> _Data under study_:

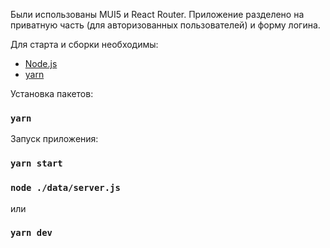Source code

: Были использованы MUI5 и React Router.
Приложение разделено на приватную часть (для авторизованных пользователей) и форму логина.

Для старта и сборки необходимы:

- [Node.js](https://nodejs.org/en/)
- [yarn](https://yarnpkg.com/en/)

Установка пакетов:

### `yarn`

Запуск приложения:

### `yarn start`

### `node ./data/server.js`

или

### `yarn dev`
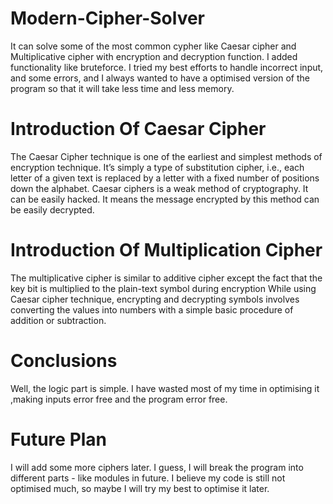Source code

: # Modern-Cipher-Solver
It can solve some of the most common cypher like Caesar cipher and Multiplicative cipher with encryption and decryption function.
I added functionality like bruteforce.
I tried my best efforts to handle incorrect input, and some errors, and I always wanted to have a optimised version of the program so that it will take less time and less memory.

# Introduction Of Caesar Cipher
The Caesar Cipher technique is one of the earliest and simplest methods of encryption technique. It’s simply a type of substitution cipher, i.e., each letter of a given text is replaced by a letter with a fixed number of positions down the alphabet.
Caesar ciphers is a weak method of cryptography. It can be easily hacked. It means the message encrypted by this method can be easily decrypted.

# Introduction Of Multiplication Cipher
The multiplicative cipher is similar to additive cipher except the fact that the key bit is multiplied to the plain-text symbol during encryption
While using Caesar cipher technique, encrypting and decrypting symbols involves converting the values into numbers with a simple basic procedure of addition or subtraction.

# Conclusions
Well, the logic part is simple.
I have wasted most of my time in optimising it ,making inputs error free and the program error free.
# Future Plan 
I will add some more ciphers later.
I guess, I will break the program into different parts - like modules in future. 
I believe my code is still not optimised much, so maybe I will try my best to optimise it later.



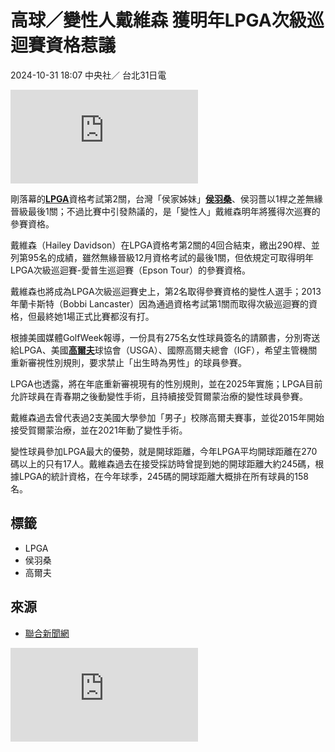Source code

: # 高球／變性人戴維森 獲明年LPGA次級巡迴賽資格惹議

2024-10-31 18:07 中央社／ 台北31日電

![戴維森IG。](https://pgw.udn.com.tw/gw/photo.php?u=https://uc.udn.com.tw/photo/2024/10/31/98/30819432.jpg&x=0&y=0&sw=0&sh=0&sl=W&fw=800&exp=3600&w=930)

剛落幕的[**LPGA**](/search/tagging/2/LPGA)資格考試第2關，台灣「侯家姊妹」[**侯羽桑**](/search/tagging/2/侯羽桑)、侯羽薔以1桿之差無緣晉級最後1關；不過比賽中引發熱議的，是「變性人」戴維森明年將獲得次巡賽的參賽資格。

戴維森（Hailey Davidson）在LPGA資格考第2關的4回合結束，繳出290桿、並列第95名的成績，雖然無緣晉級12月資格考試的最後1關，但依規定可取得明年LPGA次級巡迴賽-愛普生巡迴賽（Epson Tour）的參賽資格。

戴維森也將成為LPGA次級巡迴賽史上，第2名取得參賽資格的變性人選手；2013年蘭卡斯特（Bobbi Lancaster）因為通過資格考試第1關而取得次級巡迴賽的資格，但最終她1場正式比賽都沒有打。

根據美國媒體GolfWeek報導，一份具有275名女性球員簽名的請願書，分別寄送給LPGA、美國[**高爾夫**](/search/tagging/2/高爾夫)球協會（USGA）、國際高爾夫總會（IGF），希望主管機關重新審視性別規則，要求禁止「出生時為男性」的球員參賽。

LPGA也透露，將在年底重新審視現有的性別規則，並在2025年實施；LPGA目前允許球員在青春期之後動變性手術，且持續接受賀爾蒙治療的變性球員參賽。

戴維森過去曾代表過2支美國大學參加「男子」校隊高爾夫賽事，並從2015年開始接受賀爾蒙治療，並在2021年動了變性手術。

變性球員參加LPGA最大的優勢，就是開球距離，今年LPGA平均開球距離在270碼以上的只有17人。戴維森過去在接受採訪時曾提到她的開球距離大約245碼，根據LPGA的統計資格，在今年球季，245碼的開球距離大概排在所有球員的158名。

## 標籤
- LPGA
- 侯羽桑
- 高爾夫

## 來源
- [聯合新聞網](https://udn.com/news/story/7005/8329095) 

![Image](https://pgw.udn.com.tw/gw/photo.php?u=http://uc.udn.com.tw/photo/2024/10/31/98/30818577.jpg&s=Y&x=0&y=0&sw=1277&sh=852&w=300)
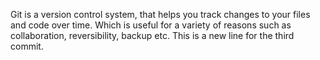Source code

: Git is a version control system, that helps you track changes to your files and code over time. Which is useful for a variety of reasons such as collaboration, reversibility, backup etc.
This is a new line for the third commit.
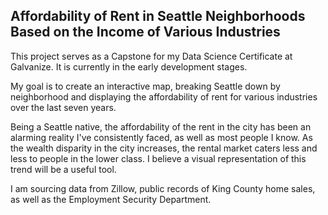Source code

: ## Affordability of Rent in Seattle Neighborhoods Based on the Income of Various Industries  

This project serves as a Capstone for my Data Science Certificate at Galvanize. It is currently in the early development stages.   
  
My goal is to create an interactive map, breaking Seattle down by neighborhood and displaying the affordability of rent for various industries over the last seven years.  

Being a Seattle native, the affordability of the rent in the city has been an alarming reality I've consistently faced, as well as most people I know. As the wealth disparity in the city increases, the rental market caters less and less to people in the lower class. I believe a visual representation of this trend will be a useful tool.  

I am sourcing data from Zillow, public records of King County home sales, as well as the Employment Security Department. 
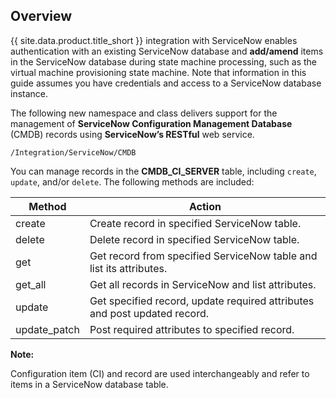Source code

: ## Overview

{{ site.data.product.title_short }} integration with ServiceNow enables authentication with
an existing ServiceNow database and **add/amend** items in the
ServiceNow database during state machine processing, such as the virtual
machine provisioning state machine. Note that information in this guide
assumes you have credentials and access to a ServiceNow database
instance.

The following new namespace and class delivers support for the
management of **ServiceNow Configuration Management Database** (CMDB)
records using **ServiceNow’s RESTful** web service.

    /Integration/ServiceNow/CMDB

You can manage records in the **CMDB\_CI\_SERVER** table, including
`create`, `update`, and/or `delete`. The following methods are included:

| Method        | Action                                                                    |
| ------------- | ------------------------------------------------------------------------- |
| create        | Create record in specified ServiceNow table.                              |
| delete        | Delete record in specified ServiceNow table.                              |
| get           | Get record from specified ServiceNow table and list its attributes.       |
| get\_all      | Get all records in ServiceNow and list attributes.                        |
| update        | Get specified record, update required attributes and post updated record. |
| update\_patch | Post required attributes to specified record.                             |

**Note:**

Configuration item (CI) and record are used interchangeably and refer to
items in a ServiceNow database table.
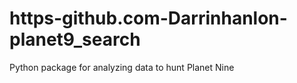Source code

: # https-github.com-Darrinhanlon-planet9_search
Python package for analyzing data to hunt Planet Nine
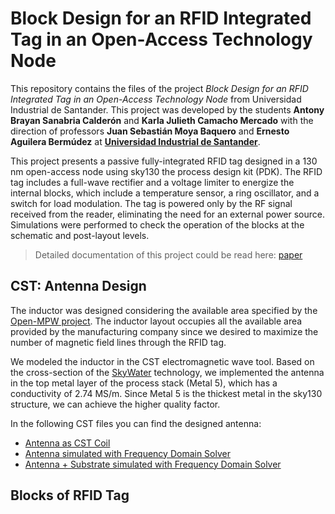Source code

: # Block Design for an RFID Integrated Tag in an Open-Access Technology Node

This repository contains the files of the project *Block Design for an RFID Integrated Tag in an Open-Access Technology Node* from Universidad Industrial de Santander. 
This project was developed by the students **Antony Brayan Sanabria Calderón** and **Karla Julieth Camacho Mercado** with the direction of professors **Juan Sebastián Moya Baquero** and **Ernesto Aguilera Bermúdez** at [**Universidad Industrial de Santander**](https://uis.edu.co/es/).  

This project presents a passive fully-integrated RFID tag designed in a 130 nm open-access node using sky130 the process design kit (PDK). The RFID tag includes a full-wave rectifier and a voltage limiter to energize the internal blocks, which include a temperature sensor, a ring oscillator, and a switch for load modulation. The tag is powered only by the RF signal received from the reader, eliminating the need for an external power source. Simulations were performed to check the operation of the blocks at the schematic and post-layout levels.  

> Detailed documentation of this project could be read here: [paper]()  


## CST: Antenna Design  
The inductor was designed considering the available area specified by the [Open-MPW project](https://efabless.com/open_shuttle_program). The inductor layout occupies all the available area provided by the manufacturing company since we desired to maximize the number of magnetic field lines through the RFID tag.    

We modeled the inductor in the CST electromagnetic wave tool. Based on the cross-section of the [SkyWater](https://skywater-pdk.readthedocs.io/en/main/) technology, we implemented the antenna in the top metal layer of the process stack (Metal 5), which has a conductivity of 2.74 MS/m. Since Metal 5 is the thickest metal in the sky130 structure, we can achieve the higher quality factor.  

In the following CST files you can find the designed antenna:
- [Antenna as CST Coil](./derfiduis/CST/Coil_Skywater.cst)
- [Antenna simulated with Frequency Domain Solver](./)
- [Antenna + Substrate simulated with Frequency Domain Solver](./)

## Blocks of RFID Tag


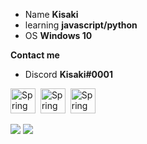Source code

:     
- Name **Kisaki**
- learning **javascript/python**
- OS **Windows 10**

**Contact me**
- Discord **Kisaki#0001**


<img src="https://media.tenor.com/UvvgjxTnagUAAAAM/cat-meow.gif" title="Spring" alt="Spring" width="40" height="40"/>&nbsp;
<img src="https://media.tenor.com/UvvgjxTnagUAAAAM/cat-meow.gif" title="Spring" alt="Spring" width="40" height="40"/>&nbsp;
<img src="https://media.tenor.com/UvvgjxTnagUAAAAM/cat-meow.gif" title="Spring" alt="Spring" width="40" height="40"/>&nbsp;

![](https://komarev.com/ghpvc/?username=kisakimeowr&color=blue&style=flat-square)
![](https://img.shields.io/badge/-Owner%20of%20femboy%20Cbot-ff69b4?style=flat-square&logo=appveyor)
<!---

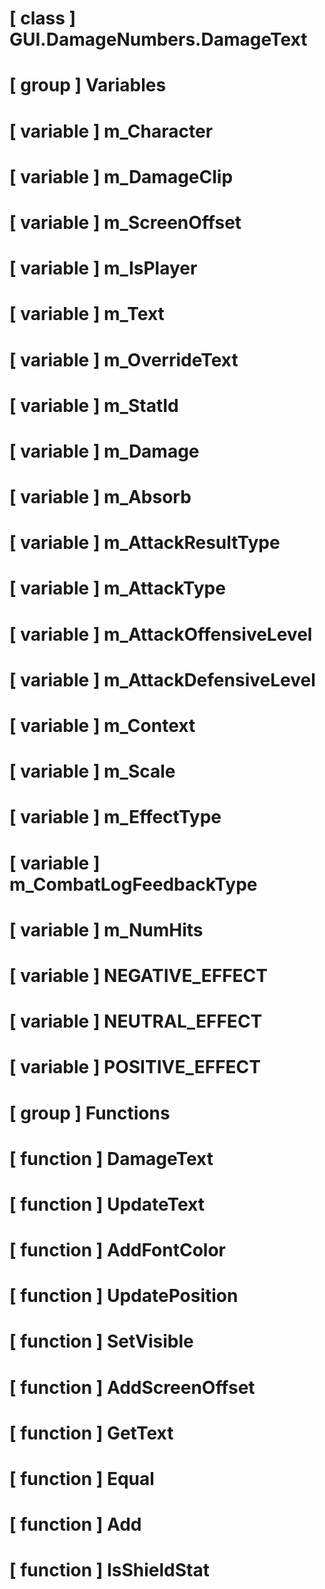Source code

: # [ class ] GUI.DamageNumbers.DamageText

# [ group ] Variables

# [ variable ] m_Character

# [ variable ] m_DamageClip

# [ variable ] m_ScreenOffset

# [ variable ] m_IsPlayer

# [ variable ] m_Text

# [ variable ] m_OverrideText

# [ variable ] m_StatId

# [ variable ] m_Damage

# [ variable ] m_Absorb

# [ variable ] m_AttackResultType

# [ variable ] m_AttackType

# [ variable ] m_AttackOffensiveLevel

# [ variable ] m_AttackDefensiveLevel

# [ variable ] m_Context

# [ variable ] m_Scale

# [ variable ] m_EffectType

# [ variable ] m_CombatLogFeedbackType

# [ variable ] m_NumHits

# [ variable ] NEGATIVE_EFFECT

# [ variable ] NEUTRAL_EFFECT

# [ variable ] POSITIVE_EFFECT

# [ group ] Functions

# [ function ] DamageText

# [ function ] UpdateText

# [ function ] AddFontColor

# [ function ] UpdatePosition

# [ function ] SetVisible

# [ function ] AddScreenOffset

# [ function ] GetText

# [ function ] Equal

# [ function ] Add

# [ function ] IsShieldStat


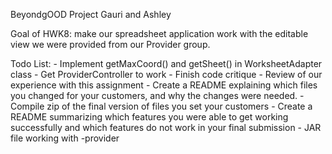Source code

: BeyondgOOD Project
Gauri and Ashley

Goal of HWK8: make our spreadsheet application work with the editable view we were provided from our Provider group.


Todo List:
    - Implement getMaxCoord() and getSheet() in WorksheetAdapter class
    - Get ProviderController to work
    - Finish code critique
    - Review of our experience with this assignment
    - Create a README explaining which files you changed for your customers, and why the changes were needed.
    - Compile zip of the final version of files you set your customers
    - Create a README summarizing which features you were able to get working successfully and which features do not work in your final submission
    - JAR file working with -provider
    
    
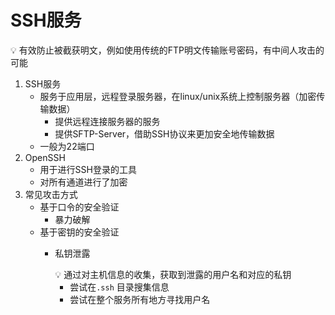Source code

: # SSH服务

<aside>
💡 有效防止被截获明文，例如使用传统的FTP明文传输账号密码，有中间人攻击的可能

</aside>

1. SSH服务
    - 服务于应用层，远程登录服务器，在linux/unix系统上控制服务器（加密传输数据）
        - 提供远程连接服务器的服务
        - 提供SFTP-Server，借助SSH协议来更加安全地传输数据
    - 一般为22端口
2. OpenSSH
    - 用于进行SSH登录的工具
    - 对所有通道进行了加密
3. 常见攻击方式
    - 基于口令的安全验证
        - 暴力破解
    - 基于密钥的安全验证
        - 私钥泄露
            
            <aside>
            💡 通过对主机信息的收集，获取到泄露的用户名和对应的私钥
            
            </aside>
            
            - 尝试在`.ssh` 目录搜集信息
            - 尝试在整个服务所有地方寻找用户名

> _Activity_:
Each line above that contains the string "square" should be copied.

> _Answer space_:
![](https://komarev.com/ghpvc/?username=kisakimeowr&color=blue&style=flat-square)
![](https://img.shields.io/badge/-Owner%20of%20femboy%20Cbot-ff69b4?style=flat-square&logo=appveyor)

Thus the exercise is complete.